───── Records for processing
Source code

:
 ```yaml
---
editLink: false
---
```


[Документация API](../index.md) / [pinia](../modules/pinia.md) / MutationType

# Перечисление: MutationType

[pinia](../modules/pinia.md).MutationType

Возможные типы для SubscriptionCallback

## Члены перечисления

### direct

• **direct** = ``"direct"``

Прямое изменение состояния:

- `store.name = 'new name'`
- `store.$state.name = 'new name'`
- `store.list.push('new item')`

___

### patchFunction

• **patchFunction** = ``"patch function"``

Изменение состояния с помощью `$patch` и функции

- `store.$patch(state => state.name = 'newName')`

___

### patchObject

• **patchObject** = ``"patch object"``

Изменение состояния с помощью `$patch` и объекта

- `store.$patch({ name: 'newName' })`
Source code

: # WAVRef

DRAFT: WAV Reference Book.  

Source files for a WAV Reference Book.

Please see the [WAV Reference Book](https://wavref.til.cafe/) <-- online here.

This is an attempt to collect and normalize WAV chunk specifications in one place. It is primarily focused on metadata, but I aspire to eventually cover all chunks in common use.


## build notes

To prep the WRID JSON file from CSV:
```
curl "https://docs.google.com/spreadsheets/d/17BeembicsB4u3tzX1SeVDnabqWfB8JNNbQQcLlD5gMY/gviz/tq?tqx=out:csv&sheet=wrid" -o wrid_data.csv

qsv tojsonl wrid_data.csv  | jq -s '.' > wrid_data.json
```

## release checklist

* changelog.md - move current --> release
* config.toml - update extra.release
──────────
Work instruction: Write all the entries out again exactly as they are.

Solved problem:
Source code

:
 ```yaml
---
editLink: false
---
```


[Документация API](../index.md) / [pinia](../modules/pinia.md) / MutationType

# Перечисление: MutationType

[pinia](../modules/pinia.md).MutationType

Возможные типы для SubscriptionCallback

## Члены перечисления

### direct

• **direct** = ``"direct"``

Прямое изменение состояния:

- `store.name = 'new name'`
- `store.$state.name = 'new name'`
- `store.list.push('new item')`

___

### patchFunction

• **patchFunction** = ``"patch function"``

Изменение состояния с помощью `$patch` и функции

- `store.$patch(state => state.name = 'newName')`

___

### patchObject

• **patchObject** = ``"patch object"``

Изменение состояния с помощью `$patch` и объекта

- `store.$patch({ name: 'newName' })`
Source code

: # WAVRef

DRAFT: WAV Reference Book.  

Source files for a WAV Reference Book.

Please see the [WAV Reference Book](https://wavref.til.cafe/) <-- online here.

This is an attempt to collect and normalize WAV chunk specifications in one place. It is primarily focused on metadata, but I aspire to eventually cover all chunks in common use.


## build notes

To prep the WRID JSON file from CSV:
```
curl "https://docs.google.com/spreadsheets/d/17BeembicsB4u3tzX1SeVDnabqWfB8JNNbQQcLlD5gMY/gviz/tq?tqx=out:csv&sheet=wrid" -o wrid_data.csv

qsv tojsonl wrid_data.csv  | jq -s '.' > wrid_data.json
```

## release checklist

* changelog.md - move current --> release
* config.toml - update extra.release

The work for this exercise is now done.